Focus: Evaluate each in-scope control against the current state of the bound systems. For every control, determine whether the implementation is met, partially met, or unmet, and record the specific evidence reviewed. You produce the per-control findings section of the intent-scope GAP-REPORT.md. You do NOT score risk — that's the risk-assessor's baton in the next step.

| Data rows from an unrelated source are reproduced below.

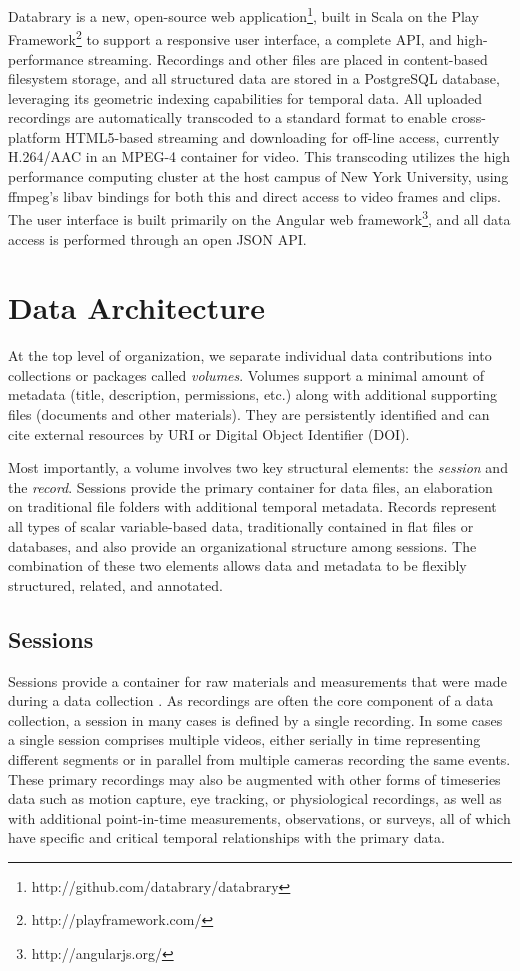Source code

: \documentclass{sig-alternate}
\begin{document}
Databrary is a new, open-source web application\footnote{http://github.com/databrary/databrary}, built in Scala on the Play Framework\footnote{http://playframework.com/} to support a responsive user interface, a complete API, and high-performance streaming.
Recordings and other files are placed in content-based filesystem storage, and all structured data are stored in a PostgreSQL database, leveraging its geometric indexing capabilities for temporal data.
All uploaded recordings are automatically transcoded to a standard format to enable cross-platform HTML5-based streaming and downloading for off-line access, currently H.264/AAC in an MPEG-4 container for video.
This transcoding utilizes the high performance computing cluster at the host campus of New York University, using ffmpeg's libav bindings for both this and direct access to video frames and clips.
The user interface is built primarily on the Angular web framework\footnote{http://angularjs.org/}, and all data access is performed through an open JSON API.

\section{Data Architecture}

At the top level of organization, we separate individual data contributions into collections or packages called \emph{volumes}.
Volumes support a minimal amount of metadata (title, description, permissions, etc.) along with additional supporting files (documents and other materials).
They are persistently identified and can cite external resources by URI or Digital Object Identifier (DOI).

Most importantly, a volume involves two key structural elements: the \emph{session} and the \emph{record}.
Sessions provide the primary container for data files, an elaboration on traditional file folders with additional temporal metadata.
Records represent all types of scalar variable-based data, traditionally contained in flat files or databases, and also provide an organizational structure among sessions.
The combination of these two elements allows data and metadata to be flexibly structured, related, and annotated.

\subsection{Sessions}

Sessions provide a container for raw materials and measurements that were made during a data collection \cite{Bakeman_2012}.
As recordings are often the core component of a data collection, a session in many cases is defined by a single recording.
In some cases a single session comprises multiple videos, either serially in time representing different segments or in parallel from multiple cameras recording the same events.
These primary recordings may also be augmented with other forms of timeseries data such as motion capture, eye tracking, or physiological recordings, as well as with additional point-in-time measurements, observations, or surveys, all of which have specific and critical temporal relationships with the primary data.
\end{document}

You produce the assessment summary and per-control findings sections of GAP-REPORT.md.

Process

1. Read your inputs

  • The upstream CONTROL-MAPPING.md produced by the scope stage
  • The unit's success criteria
  • Any architectural diagrams, runbooks, or existing internal audit artifacts the user references

2. Collect evidence per control

For each in-scope control on each bound system, gather concrete artifacts. Acceptable evidence types include:

  • Configuration excerpts (IAM policies, security-group rules, encryption settings)
  • Code references (the function that enforces the rule, the migration that added the column, the schema definition)
  • Logs and metrics (auth logs showing MFA was required, monitoring alerts that fire on threshold breach)
  • Policy documents (with the section that names the practice)
  • Stakeholder confirmations (dated, named, with the question asked and the answer given)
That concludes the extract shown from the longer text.